• Material provided
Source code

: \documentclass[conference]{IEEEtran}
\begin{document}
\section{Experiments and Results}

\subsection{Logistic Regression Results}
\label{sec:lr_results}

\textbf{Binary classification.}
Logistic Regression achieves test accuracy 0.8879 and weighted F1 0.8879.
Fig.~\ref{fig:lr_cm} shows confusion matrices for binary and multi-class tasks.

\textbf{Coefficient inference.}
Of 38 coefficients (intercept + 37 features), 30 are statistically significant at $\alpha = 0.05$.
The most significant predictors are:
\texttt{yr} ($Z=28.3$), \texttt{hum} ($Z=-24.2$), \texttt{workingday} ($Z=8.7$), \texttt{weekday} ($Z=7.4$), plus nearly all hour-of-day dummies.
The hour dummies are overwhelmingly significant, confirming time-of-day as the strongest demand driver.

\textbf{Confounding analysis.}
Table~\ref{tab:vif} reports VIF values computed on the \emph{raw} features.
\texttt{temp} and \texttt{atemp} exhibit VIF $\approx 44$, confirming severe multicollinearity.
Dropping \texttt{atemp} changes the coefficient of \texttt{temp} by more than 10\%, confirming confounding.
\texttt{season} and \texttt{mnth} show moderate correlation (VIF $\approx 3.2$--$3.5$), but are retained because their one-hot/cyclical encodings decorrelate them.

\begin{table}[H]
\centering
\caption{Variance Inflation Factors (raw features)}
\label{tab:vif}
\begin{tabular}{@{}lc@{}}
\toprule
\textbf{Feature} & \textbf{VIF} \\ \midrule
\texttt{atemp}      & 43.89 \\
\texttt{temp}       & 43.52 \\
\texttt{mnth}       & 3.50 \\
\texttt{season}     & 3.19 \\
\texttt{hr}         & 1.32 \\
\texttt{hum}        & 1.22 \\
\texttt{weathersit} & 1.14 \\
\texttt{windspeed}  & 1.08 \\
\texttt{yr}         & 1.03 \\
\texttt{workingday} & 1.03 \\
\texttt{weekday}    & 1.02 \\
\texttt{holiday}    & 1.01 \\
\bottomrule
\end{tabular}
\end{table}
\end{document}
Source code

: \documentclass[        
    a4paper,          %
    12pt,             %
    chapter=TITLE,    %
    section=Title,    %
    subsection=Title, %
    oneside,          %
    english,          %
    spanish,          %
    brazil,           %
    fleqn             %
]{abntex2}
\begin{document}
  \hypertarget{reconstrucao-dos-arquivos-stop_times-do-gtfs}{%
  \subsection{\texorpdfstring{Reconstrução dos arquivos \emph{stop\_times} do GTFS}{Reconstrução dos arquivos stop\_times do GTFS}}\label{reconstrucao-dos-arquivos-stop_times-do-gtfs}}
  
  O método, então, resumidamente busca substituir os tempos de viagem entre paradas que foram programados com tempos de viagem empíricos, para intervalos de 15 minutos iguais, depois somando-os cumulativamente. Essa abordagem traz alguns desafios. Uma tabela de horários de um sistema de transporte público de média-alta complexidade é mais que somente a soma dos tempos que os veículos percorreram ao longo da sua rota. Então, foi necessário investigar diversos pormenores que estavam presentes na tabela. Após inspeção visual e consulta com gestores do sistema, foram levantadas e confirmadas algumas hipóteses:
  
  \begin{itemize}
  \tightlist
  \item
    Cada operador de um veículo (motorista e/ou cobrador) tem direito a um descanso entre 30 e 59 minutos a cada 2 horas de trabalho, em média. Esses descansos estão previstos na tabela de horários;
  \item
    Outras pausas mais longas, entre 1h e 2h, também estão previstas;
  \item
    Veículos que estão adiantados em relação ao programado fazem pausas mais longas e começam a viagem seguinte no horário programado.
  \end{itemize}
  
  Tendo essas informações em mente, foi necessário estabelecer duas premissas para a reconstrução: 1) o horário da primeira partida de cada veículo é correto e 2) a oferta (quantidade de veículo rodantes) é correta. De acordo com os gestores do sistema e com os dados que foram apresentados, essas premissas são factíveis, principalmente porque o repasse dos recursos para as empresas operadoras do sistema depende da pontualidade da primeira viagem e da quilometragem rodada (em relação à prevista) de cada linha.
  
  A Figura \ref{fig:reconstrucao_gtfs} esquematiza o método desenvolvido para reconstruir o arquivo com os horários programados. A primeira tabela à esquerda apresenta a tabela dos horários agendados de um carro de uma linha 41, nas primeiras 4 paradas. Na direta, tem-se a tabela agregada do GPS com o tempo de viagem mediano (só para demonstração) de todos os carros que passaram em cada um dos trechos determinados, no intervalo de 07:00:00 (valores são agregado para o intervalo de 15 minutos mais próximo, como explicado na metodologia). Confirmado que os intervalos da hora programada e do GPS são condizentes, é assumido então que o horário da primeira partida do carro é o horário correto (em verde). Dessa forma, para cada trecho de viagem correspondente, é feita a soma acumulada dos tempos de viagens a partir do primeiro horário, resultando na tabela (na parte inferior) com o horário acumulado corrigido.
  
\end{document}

• Goal of the exercise
Every record should be printed again exactly as it reads.

• Your response
Source code

: \documentclass[conference]{IEEEtran}
\begin{document}
\section{Experiments and Results}

\subsection{Logistic Regression Results}
\label{sec:lr_results}

\textbf{Binary classification.}
Logistic Regression achieves test accuracy 0.8879 and weighted F1 0.8879.
Fig.~\ref{fig:lr_cm} shows confusion matrices for binary and multi-class tasks.

\textbf{Coefficient inference.}
Of 38 coefficients (intercept + 37 features), 30 are statistically significant at $\alpha = 0.05$.
The most significant predictors are:
\texttt{yr} ($Z=28.3$), \texttt{hum} ($Z=-24.2$), \texttt{workingday} ($Z=8.7$), \texttt{weekday} ($Z=7.4$), plus nearly all hour-of-day dummies.
The hour dummies are overwhelmingly significant, confirming time-of-day as the strongest demand driver.

\textbf{Confounding analysis.}
Table~\ref{tab:vif} reports VIF values computed on the \emph{raw} features.
\texttt{temp} and \texttt{atemp} exhibit VIF $\approx 44$, confirming severe multicollinearity.
Dropping \texttt{atemp} changes the coefficient of \texttt{temp} by more than 10\%, confirming confounding.
\texttt{season} and \texttt{mnth} show moderate correlation (VIF $\approx 3.2$--$3.5$), but are retained because their one-hot/cyclical encodings decorrelate them.

\begin{table}[H]
\centering
\caption{Variance Inflation Factors (raw features)}
\label{tab:vif}
\begin{tabular}{@{}lc@{}}
\toprule
\textbf{Feature} & \textbf{VIF} \\ \midrule
\texttt{atemp}      & 43.89 \\
\texttt{temp}       & 43.52 \\
\texttt{mnth}       & 3.50 \\
\texttt{season}     & 3.19 \\
\texttt{hr}         & 1.32 \\
\texttt{hum}        & 1.22 \\
\texttt{weathersit} & 1.14 \\
\texttt{windspeed}  & 1.08 \\
\texttt{yr}         & 1.03 \\
\texttt{workingday} & 1.03 \\
\texttt{weekday}    & 1.02 \\
\texttt{holiday}    & 1.01 \\
\bottomrule
\end{tabular}
\end{table}
\end{document}
Source code

: \documentclass[        
    a4paper,          %
    12pt,             %
    chapter=TITLE,    %
    section=Title,    %
    subsection=Title, %
    oneside,          %
    english,          %
    spanish,          %
    brazil,           %
    fleqn             %
]{abntex2}
\begin{document}
  \hypertarget{reconstrucao-dos-arquivos-stop_times-do-gtfs}{%
  \subsection{\texorpdfstring{Reconstrução dos arquivos \emph{stop\_times} do GTFS}{Reconstrução dos arquivos stop\_times do GTFS}}\label{reconstrucao-dos-arquivos-stop_times-do-gtfs}}
  
  O método, então, resumidamente busca substituir os tempos de viagem entre paradas que foram programados com tempos de viagem empíricos, para intervalos de 15 minutos iguais, depois somando-os cumulativamente. Essa abordagem traz alguns desafios. Uma tabela de horários de um sistema de transporte público de média-alta complexidade é mais que somente a soma dos tempos que os veículos percorreram ao longo da sua rota. Então, foi necessário investigar diversos pormenores que estavam presentes na tabela. Após inspeção visual e consulta com gestores do sistema, foram levantadas e confirmadas algumas hipóteses:
  
  \begin{itemize}
  \tightlist
  \item
    Cada operador de um veículo (motorista e/ou cobrador) tem direito a um descanso entre 30 e 59 minutos a cada 2 horas de trabalho, em média. Esses descansos estão previstos na tabela de horários;
  \item
    Outras pausas mais longas, entre 1h e 2h, também estão previstas;
  \item
    Veículos que estão adiantados em relação ao programado fazem pausas mais longas e começam a viagem seguinte no horário programado.
  \end{itemize}
  
  Tendo essas informações em mente, foi necessário estabelecer duas premissas para a reconstrução: 1) o horário da primeira partida de cada veículo é correto e 2) a oferta (quantidade de veículo rodantes) é correta. De acordo com os gestores do sistema e com os dados que foram apresentados, essas premissas são factíveis, principalmente porque o repasse dos recursos para as empresas operadoras do sistema depende da pontualidade da primeira viagem e da quilometragem rodada (em relação à prevista) de cada linha.
  
  A Figura \ref{fig:reconstrucao_gtfs} esquematiza o método desenvolvido para reconstruir o arquivo com os horários programados. A primeira tabela à esquerda apresenta a tabela dos horários agendados de um carro de uma linha 41, nas primeiras 4 paradas. Na direta, tem-se a tabela agregada do GPS com o tempo de viagem mediano (só para demonstração) de todos os carros que passaram em cada um dos trechos determinados, no intervalo de 07:00:00 (valores são agregado para o intervalo de 15 minutos mais próximo, como explicado na metodologia). Confirmado que os intervalos da hora programada e do GPS são condizentes, é assumido então que o horário da primeira partida do carro é o horário correto (em verde). Dessa forma, para cada trecho de viagem correspondente, é feita a soma acumulada dos tempos de viagens a partir do primeiro horário, resultando na tabela (na parte inferior) com o horário acumulado corrigido.
  
\end{document}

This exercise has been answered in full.